Bach and Vivaldi never met (in fact I don’t think either ever left their native country!) but Bach did organ adaptations of several Vivaldi pieces, and I can’t help but wonder if this Vivaldi concerto for two violins and orchestra inspired Bach to write his own concerto for two violins and orchestra (which I know mainly from a 1947 Jascha Heifetz orchestra in which, via overdubbing, Heifetz played both solo parts and Franz Waxman conducted, mainly because he was used to multi-track recording and overdubbing as a film score composer and conductor). Demers’ program was wide-ranging: she followed the Vivaldi/Bach virtual collaboration with two pieces by living composer Jason Roberts (b. 1980), who apparently does a lot of silent-film accompanying and may have written the two scherzi Demers performed, “Whimsical” and “Mischevous,” to incorporate into live performances of silent films. The next piece on her program was something with the impenetrable title “Gammal Fäbodpsalm” by Swedish composer Oskar Lindberg (1887-1955) — she said that was in honor of the Swedish organist Gunnar Idenstam, who’s playing the Monday night concert next week — and after that she played Charles Tournemire’s recorded improvisation on “Victimae Paschali,” which may not be quite as overwhelming as his “Te Deum” (also based on a recorded improvisation and transcribed, like “Victimae Paschali,” by Maurice Duruflé) but is still a remarkable piece that manages to be dissonant but still tonal (I like that in 20th century “classical” music) and pretty much sail over the heads of all the composers, musicians and musicologists who debated during the mid-20th century over whether extended tonality, polytonality or serialism was the true “music of the future.”

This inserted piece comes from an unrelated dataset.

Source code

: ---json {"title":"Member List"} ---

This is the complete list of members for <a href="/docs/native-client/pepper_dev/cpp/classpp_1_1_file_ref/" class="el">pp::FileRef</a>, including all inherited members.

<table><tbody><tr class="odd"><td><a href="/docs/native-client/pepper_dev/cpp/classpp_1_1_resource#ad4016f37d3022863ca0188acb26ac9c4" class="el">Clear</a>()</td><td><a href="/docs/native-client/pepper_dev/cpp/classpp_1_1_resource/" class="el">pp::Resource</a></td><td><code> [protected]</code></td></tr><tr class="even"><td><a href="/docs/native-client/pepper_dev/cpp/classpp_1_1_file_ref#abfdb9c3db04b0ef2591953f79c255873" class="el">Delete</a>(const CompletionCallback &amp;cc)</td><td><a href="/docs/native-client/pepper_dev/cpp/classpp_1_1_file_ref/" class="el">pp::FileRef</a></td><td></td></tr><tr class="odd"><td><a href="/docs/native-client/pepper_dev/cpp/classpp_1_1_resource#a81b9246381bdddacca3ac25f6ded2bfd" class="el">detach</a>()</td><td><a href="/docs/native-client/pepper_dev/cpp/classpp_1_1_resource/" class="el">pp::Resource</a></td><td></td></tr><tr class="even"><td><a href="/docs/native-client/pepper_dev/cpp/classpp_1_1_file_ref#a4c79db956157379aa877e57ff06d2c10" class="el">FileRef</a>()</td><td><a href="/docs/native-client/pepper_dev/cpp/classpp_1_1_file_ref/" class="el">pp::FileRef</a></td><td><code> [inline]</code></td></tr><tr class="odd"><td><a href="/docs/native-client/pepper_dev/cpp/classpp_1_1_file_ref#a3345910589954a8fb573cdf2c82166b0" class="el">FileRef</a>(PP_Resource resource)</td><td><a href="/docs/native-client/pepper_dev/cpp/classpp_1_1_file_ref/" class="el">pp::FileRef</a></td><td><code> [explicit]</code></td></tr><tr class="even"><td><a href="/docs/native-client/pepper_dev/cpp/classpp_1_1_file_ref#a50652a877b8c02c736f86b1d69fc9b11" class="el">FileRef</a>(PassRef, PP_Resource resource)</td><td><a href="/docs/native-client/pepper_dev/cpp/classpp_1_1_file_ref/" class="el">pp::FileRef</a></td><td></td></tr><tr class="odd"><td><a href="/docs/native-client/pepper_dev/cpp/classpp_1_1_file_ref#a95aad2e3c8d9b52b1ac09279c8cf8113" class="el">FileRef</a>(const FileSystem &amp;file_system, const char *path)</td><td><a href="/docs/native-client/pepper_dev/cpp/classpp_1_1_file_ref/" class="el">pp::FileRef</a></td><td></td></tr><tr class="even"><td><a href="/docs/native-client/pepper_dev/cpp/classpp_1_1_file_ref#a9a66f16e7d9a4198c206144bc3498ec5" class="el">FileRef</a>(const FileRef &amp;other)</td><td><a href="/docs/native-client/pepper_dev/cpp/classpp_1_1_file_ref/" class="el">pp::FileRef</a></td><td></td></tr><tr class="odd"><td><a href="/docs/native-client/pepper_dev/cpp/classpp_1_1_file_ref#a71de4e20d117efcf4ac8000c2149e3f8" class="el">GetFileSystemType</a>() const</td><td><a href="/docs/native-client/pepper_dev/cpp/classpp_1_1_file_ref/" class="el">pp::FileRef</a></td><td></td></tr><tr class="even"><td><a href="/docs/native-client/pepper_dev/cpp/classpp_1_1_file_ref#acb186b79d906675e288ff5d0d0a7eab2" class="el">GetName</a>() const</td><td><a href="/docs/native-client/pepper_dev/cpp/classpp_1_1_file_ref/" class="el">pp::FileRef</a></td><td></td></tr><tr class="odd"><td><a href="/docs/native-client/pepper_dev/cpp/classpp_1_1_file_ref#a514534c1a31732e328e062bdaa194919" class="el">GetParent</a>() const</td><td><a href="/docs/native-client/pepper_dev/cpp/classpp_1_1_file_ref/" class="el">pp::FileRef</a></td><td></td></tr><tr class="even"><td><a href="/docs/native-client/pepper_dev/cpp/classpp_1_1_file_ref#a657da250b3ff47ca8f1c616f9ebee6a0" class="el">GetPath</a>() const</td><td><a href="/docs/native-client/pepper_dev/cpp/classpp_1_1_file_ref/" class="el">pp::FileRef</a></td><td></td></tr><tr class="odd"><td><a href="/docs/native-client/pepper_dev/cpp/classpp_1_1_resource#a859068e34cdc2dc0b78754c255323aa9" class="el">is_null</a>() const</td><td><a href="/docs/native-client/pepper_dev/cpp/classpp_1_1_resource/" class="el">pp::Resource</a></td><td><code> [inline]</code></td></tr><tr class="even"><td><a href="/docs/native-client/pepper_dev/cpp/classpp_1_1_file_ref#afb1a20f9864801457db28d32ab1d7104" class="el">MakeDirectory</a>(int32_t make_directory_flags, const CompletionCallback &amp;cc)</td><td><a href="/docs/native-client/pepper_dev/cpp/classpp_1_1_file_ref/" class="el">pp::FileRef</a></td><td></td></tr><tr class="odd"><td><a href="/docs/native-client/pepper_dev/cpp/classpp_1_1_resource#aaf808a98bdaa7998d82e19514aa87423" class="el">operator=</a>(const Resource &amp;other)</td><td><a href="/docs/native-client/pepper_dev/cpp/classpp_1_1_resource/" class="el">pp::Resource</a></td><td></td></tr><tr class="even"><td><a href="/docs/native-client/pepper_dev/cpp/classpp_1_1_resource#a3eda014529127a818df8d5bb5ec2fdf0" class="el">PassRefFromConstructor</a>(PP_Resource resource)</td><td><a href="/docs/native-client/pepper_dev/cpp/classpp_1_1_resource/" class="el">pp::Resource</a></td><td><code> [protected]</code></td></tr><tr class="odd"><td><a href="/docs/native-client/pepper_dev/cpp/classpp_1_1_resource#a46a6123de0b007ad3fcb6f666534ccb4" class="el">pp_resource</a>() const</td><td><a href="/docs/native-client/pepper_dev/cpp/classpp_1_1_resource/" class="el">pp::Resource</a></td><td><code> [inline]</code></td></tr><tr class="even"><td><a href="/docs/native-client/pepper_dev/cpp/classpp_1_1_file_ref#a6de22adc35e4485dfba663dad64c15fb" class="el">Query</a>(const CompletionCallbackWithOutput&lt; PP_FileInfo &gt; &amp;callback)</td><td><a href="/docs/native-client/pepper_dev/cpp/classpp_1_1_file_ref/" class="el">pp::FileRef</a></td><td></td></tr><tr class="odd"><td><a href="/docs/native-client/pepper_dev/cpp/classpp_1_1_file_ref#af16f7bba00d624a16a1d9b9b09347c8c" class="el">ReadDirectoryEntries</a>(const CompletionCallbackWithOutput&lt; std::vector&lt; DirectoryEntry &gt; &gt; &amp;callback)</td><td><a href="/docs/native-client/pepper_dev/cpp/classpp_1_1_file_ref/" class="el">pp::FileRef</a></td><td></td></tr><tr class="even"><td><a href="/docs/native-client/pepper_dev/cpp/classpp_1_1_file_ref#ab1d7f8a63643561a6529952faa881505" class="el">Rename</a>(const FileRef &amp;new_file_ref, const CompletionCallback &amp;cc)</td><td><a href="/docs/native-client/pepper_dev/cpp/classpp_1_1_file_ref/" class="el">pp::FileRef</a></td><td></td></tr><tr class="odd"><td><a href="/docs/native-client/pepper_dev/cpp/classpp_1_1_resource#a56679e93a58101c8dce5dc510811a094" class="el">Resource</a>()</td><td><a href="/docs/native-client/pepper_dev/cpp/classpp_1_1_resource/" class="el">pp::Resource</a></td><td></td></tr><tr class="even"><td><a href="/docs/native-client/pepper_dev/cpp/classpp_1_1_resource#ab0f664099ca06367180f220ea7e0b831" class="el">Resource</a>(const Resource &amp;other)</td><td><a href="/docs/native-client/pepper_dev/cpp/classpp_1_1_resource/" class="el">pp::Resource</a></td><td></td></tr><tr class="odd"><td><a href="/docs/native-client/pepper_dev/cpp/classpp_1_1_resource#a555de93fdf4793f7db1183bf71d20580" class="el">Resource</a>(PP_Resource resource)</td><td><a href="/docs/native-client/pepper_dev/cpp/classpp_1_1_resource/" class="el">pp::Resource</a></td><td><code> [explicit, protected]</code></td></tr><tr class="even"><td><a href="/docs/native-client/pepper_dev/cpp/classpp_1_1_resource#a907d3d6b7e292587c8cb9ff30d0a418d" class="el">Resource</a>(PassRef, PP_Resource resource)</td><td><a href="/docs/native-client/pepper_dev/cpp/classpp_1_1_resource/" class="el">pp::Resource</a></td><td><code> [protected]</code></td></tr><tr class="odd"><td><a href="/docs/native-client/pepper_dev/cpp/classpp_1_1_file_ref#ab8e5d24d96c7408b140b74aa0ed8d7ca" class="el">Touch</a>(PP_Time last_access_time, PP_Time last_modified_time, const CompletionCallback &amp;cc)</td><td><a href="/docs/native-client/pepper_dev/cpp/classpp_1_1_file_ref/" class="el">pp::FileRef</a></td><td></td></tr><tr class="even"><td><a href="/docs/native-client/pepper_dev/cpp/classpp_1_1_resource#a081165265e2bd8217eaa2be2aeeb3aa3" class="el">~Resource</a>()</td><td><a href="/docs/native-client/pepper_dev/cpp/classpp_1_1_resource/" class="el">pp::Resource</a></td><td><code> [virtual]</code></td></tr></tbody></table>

After the intermission she began with her own transcription of the first movement of Beethoven’s Fifth Symphony — the one disappointment in her program; I remember a few years ago when Thomas Heywood played the same piece at a Monday night Organ Pavilion concert (and sold a CD from his merch table that contained the entire symphony in his own transcription for organ!), and though I haven’t played the CD in years I remember Heywood’s as an arrangement that was darker, more massive and closer to the spirit of Beethoven’s orchestral original.  Charles said he thought the problem was that Heywood was trying to duplicate the experience of hearing the symphony in its orchestral form while Demers was rethinking it as an organ piece, hence her lighter registrations and less massive sound. After that she played three pieces from a series of 12 études by Charles-Valentin Alkan (1813-1888), a French composer born in Paris (from the name “Alkan” I’d always assumed he was a Belgian who emigrated to France, but he wasn’t) to a Jewish family named Morhange (he got “Alkan” from his father’s first name),and he ran smack into the anti-Semitism that pervaded France (and virtually all of Europe, actually) in the 19th century, which were apparently written to give himself material with which to practice his foot-pedal technique, since they’re for feet only. (Fortunately, the Organ Pavilion is using video screens these days — the right-hand one shows the organist’s hands on the manuals and the left-hand one shows his or her feet on the pedals — and since we sit on the left side of the Pavilion we got to watch some entertaining close-ups of Demers’ footwork, as well as a nice-looking young man in the row in front of us who was wearing a red T-shirt and dark blue shorts — one wonders how he kept warm on what was a fairly nippy night — who was video-recording the concert with his smartphone and was panning between Demers at the console and the video of her feet.) 

She closed with her own arrangement of the “Three Movements from Petrouchka” Igor Stravinsky adapted from his orchestral ballet score for Artur Rubinstein to play as a solo piano piece, and this time Demers’ arrangement for organ was marvelous, full of odd colors and showing off what a truly weird piece of music this still is even though it’s over a century old by now. She also astonishingly mischaracterized the ending as happy — which had all of us in our group (Charles, myself, Robert Sokolowski and Dan Rogalski — shaking our heads in disbelief) astonished, since in the original ballet score the Moor, the puppet Petrouchka’s rival for the hand of the ballerina, kills him and the ballet ends with the puppeteer waving Petrouchka’s dead body (well, maybe she assumed it’s not “really” a tragic ending since the three principals are all supposed to be puppets and therefore not alive anyway). But what mattered is she played the hell out of this remarkable music and brought the piece alive with her intelligent choices of colors, registrations and tastefully applied percussion effects. The encore was George Thalben-Ball’s set of variations on Paganini’s 24th Caprice for unaccompanied violin — anyone who composes variations on this theme is going to suffer the burden of unfair comparisons to Rachmaninoff’s orchestral set on the same music, but though it’s hardly in Rachmaninoff’s league it’s still a pleasant organ work, challenging enough to provide a fitting capstone to a concert that was quite lovely and blessedly free of crossover music. (I like crossover music at times but I’d rather hear the Spreckels organ strut its stuff in pure classical.)